George Guest was born in Bangor, Gwynedd. His father was an organist and Guest assisted him by acting as organ blower. He became a chorister at Bangor Cathedral and subsequently at Chester Cathedral, where he took organ lessons from the sub-organist, Dr Roland Middleton. He passed the examinations for ARCO in 1940 and FRCO in 1942. By this time he had become the organist and choirmaster of Connah's Quay parish church, Flintshire.

Being proud of his Welsh roots, from the 1970s onwards Guest took a personal interest in the Cambridge University Welsh Society (Cymdeithas Y Mabinogi), sponsoring many of its events and providing a welcome face for Welsh students away from home.

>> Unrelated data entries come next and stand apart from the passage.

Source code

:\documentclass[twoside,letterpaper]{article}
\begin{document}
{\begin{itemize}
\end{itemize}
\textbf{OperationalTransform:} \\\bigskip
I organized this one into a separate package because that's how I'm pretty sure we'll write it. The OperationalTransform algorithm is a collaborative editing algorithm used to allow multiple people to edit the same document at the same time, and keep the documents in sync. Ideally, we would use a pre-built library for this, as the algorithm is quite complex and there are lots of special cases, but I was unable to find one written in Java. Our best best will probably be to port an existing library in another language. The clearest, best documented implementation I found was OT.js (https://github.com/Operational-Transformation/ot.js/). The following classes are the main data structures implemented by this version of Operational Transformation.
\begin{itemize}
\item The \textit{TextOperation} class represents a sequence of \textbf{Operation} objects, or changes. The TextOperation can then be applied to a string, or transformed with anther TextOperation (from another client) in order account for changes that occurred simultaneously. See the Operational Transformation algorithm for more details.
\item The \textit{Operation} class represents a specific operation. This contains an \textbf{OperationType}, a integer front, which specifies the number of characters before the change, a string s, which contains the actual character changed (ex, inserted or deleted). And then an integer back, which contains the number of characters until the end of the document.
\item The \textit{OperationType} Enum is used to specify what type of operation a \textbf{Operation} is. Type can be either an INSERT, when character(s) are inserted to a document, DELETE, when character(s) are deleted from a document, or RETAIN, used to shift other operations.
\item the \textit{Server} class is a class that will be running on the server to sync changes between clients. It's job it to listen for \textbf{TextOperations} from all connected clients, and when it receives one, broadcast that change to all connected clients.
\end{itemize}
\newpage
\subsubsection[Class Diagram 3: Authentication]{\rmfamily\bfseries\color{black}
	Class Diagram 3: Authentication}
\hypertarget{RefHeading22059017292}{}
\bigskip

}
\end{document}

At the age of 18 Guest was called up for military service, and joined the Royal Air Force, being posted to India in 1945. On leaving the services in 1947 he took up the post of sub-organist at Chester Cathedral. The cathedral organist, Malcolm Boyle, encouraged him to apply for the organ scholarship at St John's College, Cambridge, for which he was successful.

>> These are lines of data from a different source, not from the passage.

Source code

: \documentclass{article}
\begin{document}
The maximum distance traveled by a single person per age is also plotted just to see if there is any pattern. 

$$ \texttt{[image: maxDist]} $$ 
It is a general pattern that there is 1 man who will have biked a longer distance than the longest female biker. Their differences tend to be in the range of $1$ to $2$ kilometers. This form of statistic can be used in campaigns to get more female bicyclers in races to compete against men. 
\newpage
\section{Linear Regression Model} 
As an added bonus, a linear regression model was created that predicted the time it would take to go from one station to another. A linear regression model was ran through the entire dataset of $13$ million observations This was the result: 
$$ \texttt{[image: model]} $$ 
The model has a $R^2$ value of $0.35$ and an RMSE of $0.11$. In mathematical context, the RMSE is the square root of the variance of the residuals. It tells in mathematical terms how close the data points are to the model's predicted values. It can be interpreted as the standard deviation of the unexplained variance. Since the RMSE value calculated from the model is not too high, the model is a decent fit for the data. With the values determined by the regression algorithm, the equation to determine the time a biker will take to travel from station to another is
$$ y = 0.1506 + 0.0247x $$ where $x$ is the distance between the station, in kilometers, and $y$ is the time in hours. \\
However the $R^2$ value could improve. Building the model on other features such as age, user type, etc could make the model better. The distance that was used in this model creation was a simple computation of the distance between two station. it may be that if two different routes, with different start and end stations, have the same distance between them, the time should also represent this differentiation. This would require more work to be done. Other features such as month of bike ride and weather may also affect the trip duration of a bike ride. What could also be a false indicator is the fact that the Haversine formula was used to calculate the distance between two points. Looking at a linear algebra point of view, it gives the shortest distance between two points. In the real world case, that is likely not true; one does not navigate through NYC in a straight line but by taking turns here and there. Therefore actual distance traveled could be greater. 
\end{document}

At Cambridge Guest studied under Robin Orr, who had served as organist and choirmaster at St John's College since 1938. In Guest's final year as Organ Scholar, Robin Orr announced that he intended to retire, and (with Orr’s encouragement) the College Council offered the post to Guest, who took over the position in 1951.

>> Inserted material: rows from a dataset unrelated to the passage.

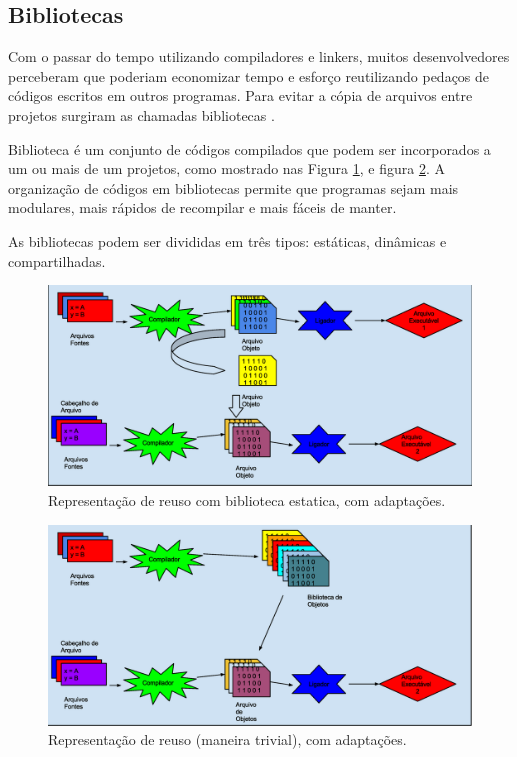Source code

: \subsection{Bibliotecas}

Com o passar do tempo utilizando compiladores e linkers, muitos 
desenvolvedores perceberam que poderiam economizar tempo e esforço 
reutilizando pedaços de códigos escritos em outros programas. Para evitar a
 cópia de arquivos entre projetos surgiram as chamadas bibliotecas \cite{ref38}.

Biblioteca é um conjunto de códigos compilados que podem ser incorporados a
 um ou mais de um projetos, como mostrado nas Figura \ref{fig04}, e figura
 \ref{fig05}. A organização de códigos em bibliotecas permite que 
programas sejam mais modulares, mais rápidos de recompilar e mais 
fáceis de manter\cite{Lasca}.

As bibliotecas podem ser divididas em três tipos:  estáticas, 
dinâmicas e compartilhadas\cite{Lasca}.

\begin{figure}[h]
    \centering
    \label{fig04}
        \includegraphics[keepaspectratio=true,scale=0.3]{figuras/reuso_lib_estatica.eps}
    \caption{ Representação de reuso com biblioteca estatica, com adaptações\cite{ref39}.}
\end{figure}

\begin{figure}[h]
    \centering
    \label{fig05}
        \includegraphics[keepaspectratio=true,scale=0.3]{figuras/reuso_lib_estatica2.eps}
    \caption{ Representação de reuso (maneira trivial), com adaptações\cite{ref40}.}
\end{figure}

== Organist and Choirmaster at St John's College ==

Within five years of Guest becoming organist and choirmaster, the whole future of the choir at St John's College came into question, with the proposed closure of the day school which provided the choristers. Guest, with the support of his predecessor, persuaded the College to fund a Choir School.

Under Guest's direction, the choir built up a formidable reputation, challenging the supremacy of the choir of King's College, Cambridge. Guest introduced a more "continental" tone into the choir, as George Malcolm was doing at Westminster Cathedral.

The choir began broadcasting on the BBC in the early 1950s and started making recordings in 1958. By the time of Guest's retirement in 1991, the choir had recorded sixty LPs or CDs under his direction.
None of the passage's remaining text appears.